[Task objective] Reproduce the full listing below exactly. Do not include the pictures.

[Data records]
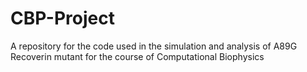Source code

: # CBP-Project
A repository for the code used in the simulation and analysis of A89G Recoverin mutant for the course of Computational Biophysics 
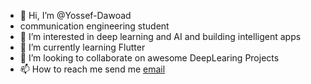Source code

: - 👋 Hi, I’m @Yossef-Dawoad 
- communication engineering student 
- 👀 I’m interested in deep learning and AI and building intelligent apps
- 🌱 I’m currently learning Flutter
- 💞️ I’m looking to collaborate on awesome DeepLearing Projects
- 📫 How to reach me send me [email](yossefdawoad15@gmail.com)

<!---
Yossef-Dawoad/Yossef-Dawoad is a ✨ special ✨ repository because its `README.md` (this file) appears on your GitHub profile.
You can click the Preview link to take a look at your changes.
--->

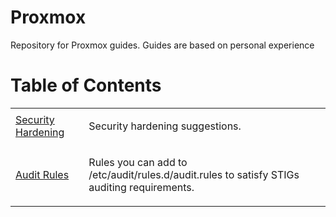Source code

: # Proxmox
Repository for Proxmox guides. Guides are based on personal experience

# Table of Contents
<table>
  <tr>
    <td>
      <a href="https://github.com/PudgyDragon/Proxmox/blob/main/security_hardening.md">Security Hardening</a>
    </td>
    <td>
      <p>Security hardening suggestions.</p>
    </td>
  </tr>
  <tr>
    <td>
      <a href="https://github.com/PudgyDragon/Proxmox/blob/main/audit.rules">Audit Rules</a>
    </td>
    <td>
      <p>Rules you can add to /etc/audit/rules.d/audit.rules to satisfy STIGs auditing requirements.</p>
    </td>
  </tr>
</table>
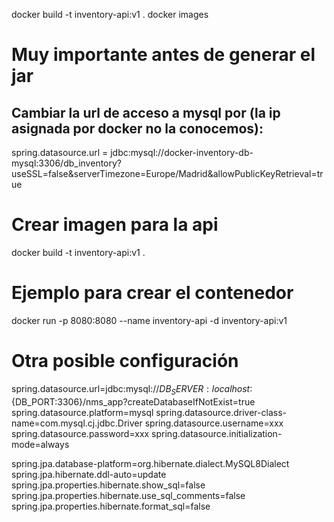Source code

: ﻿docker build -t inventory-api:v1 .
docker images

# Muy importante antes de generar el jar
## Cambiar la url de acceso a mysql por (la ip asignada por docker no la conocemos):
spring.datasource.url = jdbc:mysql://docker-inventory-db-mysql:3306/db_inventory?useSSL=false&serverTimezone=Europe/Madrid&allowPublicKeyRetrieval=true

# Crear imagen para la api
docker build -t inventory-api:v1 .

# Ejemplo para crear el contenedor
docker run -p 8080:8080 --name inventory-api -d inventory-api:v1

# Otra posible configuración
spring.datasource.url=jdbc:mysql://${DB_SERVER:localhost}:${DB_PORT:3306}/nms_app?createDatabaseIfNotExist=true
spring.datasource.platform=mysql
spring.datasource.driver-class-name=com.mysql.cj.jdbc.Driver
spring.datasource.username=xxx
spring.datasource.password=xxx
spring.datasource.initialization-mode=always

spring.jpa.database-platform=org.hibernate.dialect.MySQL8Dialect
spring.jpa.hibernate.ddl-auto=update
spring.jpa.properties.hibernate.show_sql=false
spring.jpa.properties.hibernate.use_sql_comments=false
spring.jpa.properties.hibernate.format_sql=false
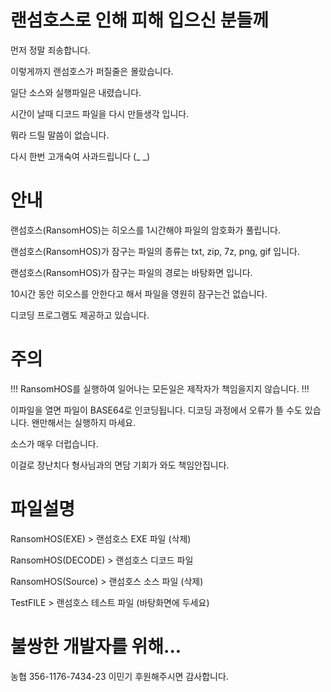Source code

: # 랜섬호스로 인해 피해 입으신 분들께
먼저 정말 죄송합니다.

이렇게까지 랜섬호스가 퍼질줄은 몰랐습니다.

일단 소스와 실행파일은 내렸습니다.

시간이 날때 디코드 파일을 다시 만들생각 입니다.

뭐라 드릴 말씀이 없습니다.

다시 한번 고개숙여 사과드립니다 (_ _)

# 안내
랜섬호스(RansomHOS)는 히오스를 1시간해야 파일의 암호화가 풀립니다.

랜섬호스(RansomHOS)가 잠구는 파일의 종류는 txt, zip, 7z, png, gif 입니다.

랜섬호스(RansomHOS)가 잠구는 파일의 경로는 바탕화면 입니다.

10시간 동안 히오스를 안한다고 해서 파일을 영원히 잠구는건 없습니다.

디코딩 프로그램도 제공하고 있습니다.

# 주의
!!!  RansomHOS를 실행하여 일어나는 모든일은 제작자가 책임을지지 않습니다.  !!!

이파일을 열면 파일이 BASE64로 인코딩됩니다. 디코딩 과정에서 오류가 뜰 수도 있습니다. 왠만해서는 실행하지 마세요.

소스가 매우 더럽습니다.

이걸로 장난치다 형사님과의 면담 기회가 와도 책임안집니다.

# 파일설명

RansomHOS(EXE) > 랜섬호스 EXE 파일 (삭제)

RansomHOS(DECODE) > 랜섬호스 디코드 파일

RansomHOS(Source) > 랜섬호스 소스 파일 (삭제)

TestFILE > 랜섬호스 테스트 파일 (바탕화면에 두세요)

# 불쌍한 개발자를 위해...

농협 356-1176-7434-23 이민기 후원해주시면 감사합니다.
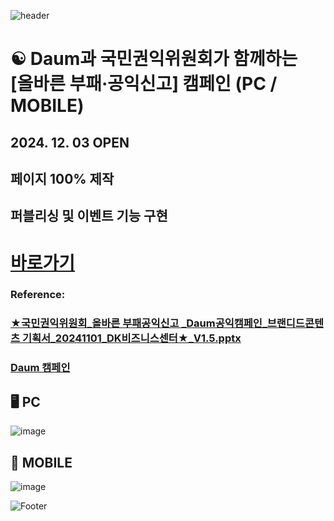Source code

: ![header](https://capsule-render.vercel.app/api?type=wave&color=auto&height=150&section=header&text=2024.%2011.%2015%20-%202024.%2011.%2029&fontSize=60)

# ☯️ Daum과 국민권익위원회가 함께하는 <br> [올바른 부패·공익신고] 캠페인  (PC / MOBILE)
## 2024. 12. 03 OPEN
## 페이지 100% 제작 <br>
## 퍼블리싱 및 이벤트 기능 구현

# <a href="https://promotion.daum-kg.net/correct_report/"> 바로가기 </a>


### Reference:
### [★국민권익위원회_올바른 부패공익신고 _Daum공익캠페인_브랜디드콘텐츠 기획서_20241101_DK비즈니스센터★_V1.5.pptx](https://github.com/user-attachments/files/17943217/_._Daum._._20241101_DK._V1.5.pptx) <br>
### <a href="https://promotion.daum-kg.net/"> Daum 캠페인 <a> <br>


## 🖥️ PC
![image](https://github.com/user-attachments/assets/8b3ca62a-cfda-4e17-95c4-50ec8bf89d99)
 <br>

## 📱 MOBILE
![image](https://github.com/user-attachments/assets/a08316b4-3828-4c7e-9d98-549e475a63a6)


![Footer](https://capsule-render.vercel.app/api?type=waving&color=auto&height=200&section=footer)






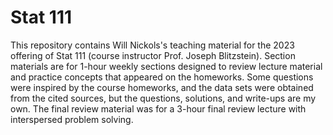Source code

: # Stat 111
This repository contains Will Nickols's teaching material for the 2023 offering of Stat 111 (course instructor Prof. Joseph Blitzstein). Section materials are for 1-hour weekly sections designed to review lecture material and practice concepts that appeared on the homeworks. Some questions were inspired by the course homeworks, and the data sets were obtained from the cited sources, but the questions, solutions, and write-ups are my own. The final review material was for a 3-hour final review lecture with interspersed problem solving.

[Result]
Source code

: # CBP-Project
A repository for the code used in the simulation and analysis of A89G Recoverin mutant for the course of Computational Biophysics 
Source code

: - 👋 Hi, I’m @Yossef-Dawoad 
- communication engineering student 
- 👀 I’m interested in deep learning and AI and building intelligent apps
- 🌱 I’m currently learning Flutter
- 💞️ I’m looking to collaborate on awesome DeepLearing Projects
- 📫 How to reach me send me [email](yossefdawoad15@gmail.com)

<!---
Yossef-Dawoad/Yossef-Dawoad is a ✨ special ✨ repository because its `README.md` (this file) appears on your GitHub profile.
You can click the Preview link to take a look at your changes.
--->

Source code

: # Proxmox
Repository for Proxmox guides. Guides are based on personal experience

# Table of Contents
<table>
  <tr>
    <td>
      <a href="https://github.com/PudgyDragon/Proxmox/blob/main/security_hardening.md">Security Hardening</a>
    </td>
    <td>
      <p>Security hardening suggestions.</p>
    </td>
  </tr>
  <tr>
    <td>
      <a href="https://github.com/PudgyDragon/Proxmox/blob/main/audit.rules">Audit Rules</a>
    </td>
    <td>
      <p>Rules you can add to /etc/audit/rules.d/audit.rules to satisfy STIGs auditing requirements.</p>
    </td>
  </tr>
</table>
Source code

: ﻿docker build -t inventory-api:v1 .
docker images

# Muy importante antes de generar el jar
## Cambiar la url de acceso a mysql por (la ip asignada por docker no la conocemos):
spring.datasource.url = jdbc:mysql://docker-inventory-db-mysql:3306/db_inventory?useSSL=false&serverTimezone=Europe/Madrid&allowPublicKeyRetrieval=true

# Crear imagen para la api
docker build -t inventory-api:v1 .

# Ejemplo para crear el contenedor
docker run -p 8080:8080 --name inventory-api -d inventory-api:v1

# Otra posible configuración
spring.datasource.url=jdbc:mysql://${DB_SERVER:localhost}:${DB_PORT:3306}/nms_app?createDatabaseIfNotExist=true
spring.datasource.platform=mysql
spring.datasource.driver-class-name=com.mysql.cj.jdbc.Driver
spring.datasource.username=xxx
spring.datasource.password=xxx
spring.datasource.initialization-mode=always

spring.jpa.database-platform=org.hibernate.dialect.MySQL8Dialect
spring.jpa.hibernate.ddl-auto=update
spring.jpa.properties.hibernate.show_sql=false
spring.jpa.properties.hibernate.use_sql_comments=false
spring.jpa.properties.hibernate.format_sql=false
Source code

: # 랜섬호스로 인해 피해 입으신 분들께
먼저 정말 죄송합니다.

이렇게까지 랜섬호스가 퍼질줄은 몰랐습니다.

일단 소스와 실행파일은 내렸습니다.

시간이 날때 디코드 파일을 다시 만들생각 입니다.

뭐라 드릴 말씀이 없습니다.

다시 한번 고개숙여 사과드립니다 (_ _)

# 안내
랜섬호스(RansomHOS)는 히오스를 1시간해야 파일의 암호화가 풀립니다.

랜섬호스(RansomHOS)가 잠구는 파일의 종류는 txt, zip, 7z, png, gif 입니다.

랜섬호스(RansomHOS)가 잠구는 파일의 경로는 바탕화면 입니다.

10시간 동안 히오스를 안한다고 해서 파일을 영원히 잠구는건 없습니다.

디코딩 프로그램도 제공하고 있습니다.

# 주의
!!!  RansomHOS를 실행하여 일어나는 모든일은 제작자가 책임을지지 않습니다.  !!!

이파일을 열면 파일이 BASE64로 인코딩됩니다. 디코딩 과정에서 오류가 뜰 수도 있습니다. 왠만해서는 실행하지 마세요.

소스가 매우 더럽습니다.

이걸로 장난치다 형사님과의 면담 기회가 와도 책임안집니다.

# 파일설명

RansomHOS(EXE) > 랜섬호스 EXE 파일 (삭제)

RansomHOS(DECODE) > 랜섬호스 디코드 파일

RansomHOS(Source) > 랜섬호스 소스 파일 (삭제)

TestFILE > 랜섬호스 테스트 파일 (바탕화면에 두세요)

# 불쌍한 개발자를 위해...

농협 356-1176-7434-23 이민기 후원해주시면 감사합니다.
Source code

: ![header](https://capsule-render.vercel.app/api?type=wave&color=auto&height=150&section=header&text=2024.%2011.%2015%20-%202024.%2011.%2029&fontSize=60)

# ☯️ Daum과 국민권익위원회가 함께하는 <br> [올바른 부패·공익신고] 캠페인  (PC / MOBILE)
## 2024. 12. 03 OPEN
## 페이지 100% 제작 <br>
## 퍼블리싱 및 이벤트 기능 구현

# <a href="https://promotion.daum-kg.net/correct_report/"> 바로가기 </a>


### Reference:
### [★국민권익위원회_올바른 부패공익신고 _Daum공익캠페인_브랜디드콘텐츠 기획서_20241101_DK비즈니스센터★_V1.5.pptx](https://github.com/user-attachments/files/17943217/_._Daum._._20241101_DK._V1.5.pptx) <br>
### <a href="https://promotion.daum-kg.net/"> Daum 캠페인 <a> <br>


## 🖥️ PC
![image](https://github.com/user-attachments/assets/8b3ca62a-cfda-4e17-95c4-50ec8bf89d99)
 <br>

## 📱 MOBILE
![image](https://github.com/user-attachments/assets/a08316b4-3828-4c7e-9d98-549e475a63a6)


![Footer](https://capsule-render.vercel.app/api?type=waving&color=auto&height=200&section=footer)






Source code

: # Stat 111
This repository contains Will Nickols's teaching material for the 2023 offering of Stat 111 (course instructor Prof. Joseph Blitzstein). Section materials are for 1-hour weekly sections designed to review lecture material and practice concepts that appeared on the homeworks. Some questions were inspired by the course homeworks, and the data sets were obtained from the cited sources, but the questions, solutions, and write-ups are my own. The final review material was for a 3-hour final review lecture with interspersed problem solving.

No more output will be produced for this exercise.